In this world of striving – striving to be richer, striving to be smarter, striving to be thinner, striving to be happier, striving to be healthier, striving to BE anyone other than who we are in this very moment - in all of our conditioned discontentment, we fail to see that we are exactly where and who we need to be– in this moment. Yet, how can it be anything different? But if we are in a constant state of striving, how will we ever know? How will we ever become aware of the beautiful fact that we are already there?

In mindfulness meditation you intentionally commit to being fully present in this moment, not trying to improve yourself or get anywhere else, but to simply realize you are already where you need to be. You aren't trying to attain anything - not even mindfulness itself. You just accept things as they are. In Wiktionary, the Wiki-based open content dictionary, they give this definition of the Old English proverb, “Home is where you hang your hat".
Rather than feeling nostalgic or sentimental, one should simply accept any place where one happens to reside as one's home.
If we truly come to a place of acceptance about ourselves, if we stop striving and realize that in this moment we are ALL that we need to be, then home becomes a place within ourselves. Home is wherever we are, and coming home means a returning to our true selves, a place we are destined for. As the poet Cavafy describes in his journey home to the island of Ithaca, finding “home” was not some external place to arrive at, but a place of awakening and enlightenment within.
Keep Ithaca always in your mind.
Arriving there is what you’re destined for.
But don’t hurry the journey at all.
Better if it lasts for years,
so that you’re old by the time you reach the island,
wealthy with all you've gained on the way,
not expecting Ithaca to make you rich.
Ithaca gave you the marvelous journey.
Without her you would have not set out.
I am very thankful for the physical place I call home. But I have also been in a mental state where no matter where I am at; I can’t seem to find my way there. In my days of striving to find a diagnosis, I was further from home than I have ever been. Fear is like the kindling of the past fueling the fire of the future we dread. It keeps us moving outward, farther and farther from home.

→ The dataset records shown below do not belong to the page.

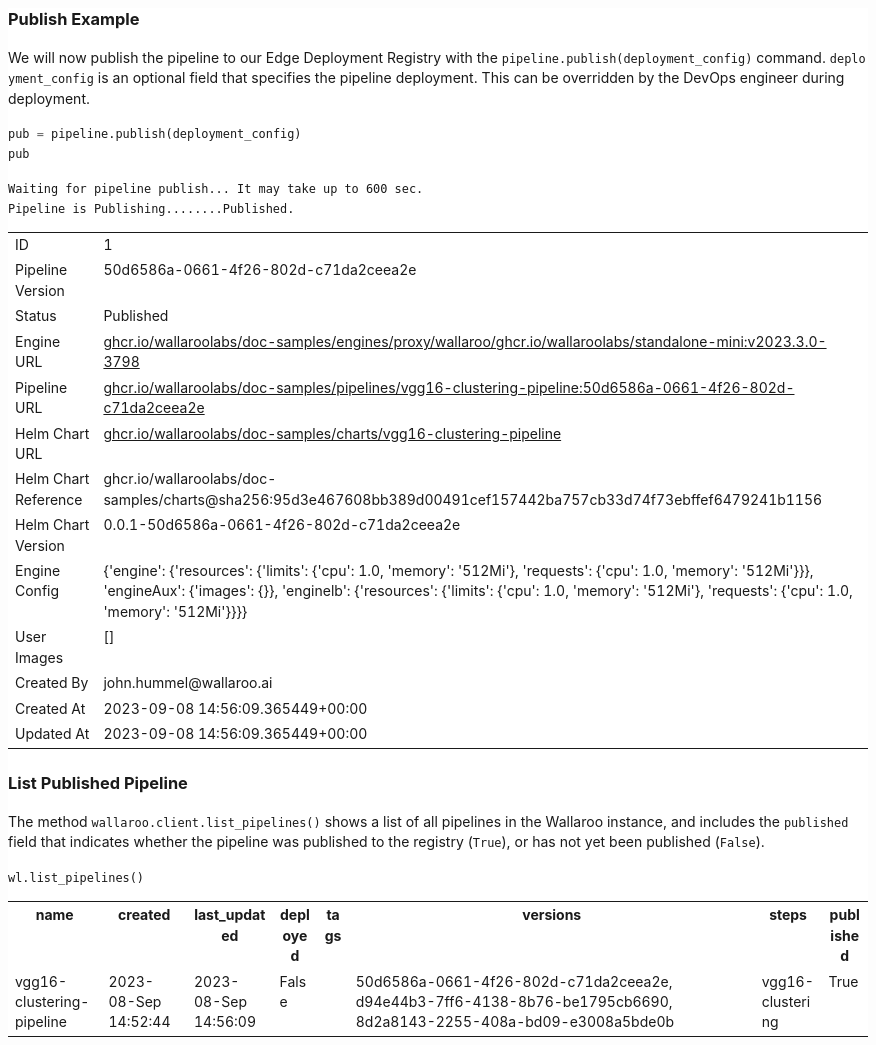 ### Publish Example

We will now publish the pipeline to our Edge Deployment Registry with the `pipeline.publish(deployment_config)` command.  `deployment_config` is an optional field that specifies the pipeline deployment.  This can be overridden by the DevOps engineer during deployment.

```python
pub = pipeline.publish(deployment_config)
pub
```

    Waiting for pipeline publish... It may take up to 600 sec.
    Pipeline is Publishing........Published.

<table>
    <tr><td>ID</td><td>1</td></tr>
    <tr><td>Pipeline Version</td><td>50d6586a-0661-4f26-802d-c71da2ceea2e</td></tr>
    <tr><td>Status</td><td>Published</td></tr>
    <tr><td>Engine URL</td><td><a href='https://ghcr.io/wallaroolabs/doc-samples/engines/proxy/wallaroo/ghcr.io/wallaroolabs/standalone-mini:v2023.3.0-3798'>ghcr.io/wallaroolabs/doc-samples/engines/proxy/wallaroo/ghcr.io/wallaroolabs/standalone-mini:v2023.3.0-3798</a></td></tr>
    <tr><td>Pipeline URL</td><td><a href='https://ghcr.io/wallaroolabs/doc-samples/pipelines/vgg16-clustering-pipeline:50d6586a-0661-4f26-802d-c71da2ceea2e'>ghcr.io/wallaroolabs/doc-samples/pipelines/vgg16-clustering-pipeline:50d6586a-0661-4f26-802d-c71da2ceea2e</a></td></tr>
    <tr><td>Helm Chart URL</td><td><a href='https://ghcr.io/wallaroolabs/doc-samples/charts/vgg16-clustering-pipeline'>ghcr.io/wallaroolabs/doc-samples/charts/vgg16-clustering-pipeline</a></td></tr>
    <tr><td>Helm Chart Reference</td><td>ghcr.io/wallaroolabs/doc-samples/charts@sha256:95d3e467608bb389d00491cef157442ba757cb33d74f73ebffef6479241b1156</td></tr>
    <tr><td>Helm Chart Version</td><td>0.0.1-50d6586a-0661-4f26-802d-c71da2ceea2e</td></tr>
    <tr><td>Engine Config</td><td>{'engine': {'resources': {'limits': {'cpu': 1.0, 'memory': '512Mi'}, 'requests': {'cpu': 1.0, 'memory': '512Mi'}}}, 'engineAux': {'images': {}}, 'enginelb': {'resources': {'limits': {'cpu': 1.0, 'memory': '512Mi'}, 'requests': {'cpu': 1.0, 'memory': '512Mi'}}}}</td></tr>
    <tr><td>User Images</td><td>[]</td></tr>
    <tr><td>Created By</td><td>john.hummel@wallaroo.ai</td></tr>
    <tr><td>Created At</td><td>2023-09-08 14:56:09.365449+00:00</td></tr>
    <tr><td>Updated At</td><td>2023-09-08 14:56:09.365449+00:00</td></tr>
</table>

### List Published Pipeline

The method `wallaroo.client.list_pipelines()` shows a list of all pipelines in the Wallaroo instance, and includes the `published` field that indicates whether the pipeline was published to the registry (`True`), or has not yet been published (`False`).

```python
wl.list_pipelines()
```

<table><tr><th>name</th><th>created</th><th>last_updated</th><th>deployed</th><th>tags</th><th>versions</th><th>steps</th><th>published</th></tr><tr><td>vgg16-clustering-pipeline</td><td>2023-08-Sep 14:52:44</td><td>2023-08-Sep 14:56:09</td><td>False</td><td></td><td>50d6586a-0661-4f26-802d-c71da2ceea2e, d94e44b3-7ff6-4138-8b76-be1795cb6690, 8d2a8143-2255-408a-bd09-e3008a5bde0b</td><td>vgg16-clustering</td><td>True</td></tr></table>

Letting go and accepting where and who we are is not some sort of passive resignation. It is your intentional invitation to the unlimited capabilities that reside within. When asked why people are afraid of this acceptance, Jon Kabat-Zinn writes,
Maybe the fear is that we are less than we think we are, when the actuality of it is that we are much, much more.
The hat in the above photo still hangs in my home. I bought it during a time of great transition in my life, long before I became sick. I've put it on and taken it off many times over the past seven or eight years, each time hanging it back up on the corner of my mirror or on a hook in the entryway. It's presence comforts me. Seeing it there tells me I’m home. 

Right where I’m supposed to be.






2 comments:

Lisa Myers said...

Beautiful post! Thank you so much for writing it. I just discovered your beautiful site through a link to this article. So glad I did.

~Lisa Myers
http://livingwithcfs.com

abcsofra said...

I have always believed myself to be like the turtle...carrying my home with me. Your post reminded me of my faith in myself as myself. I have always carried my home in my heart and will continue to do so. Thank you for such a beautiful post reminding us that it is truly ok to be us in the here and now. And that is all we need to be.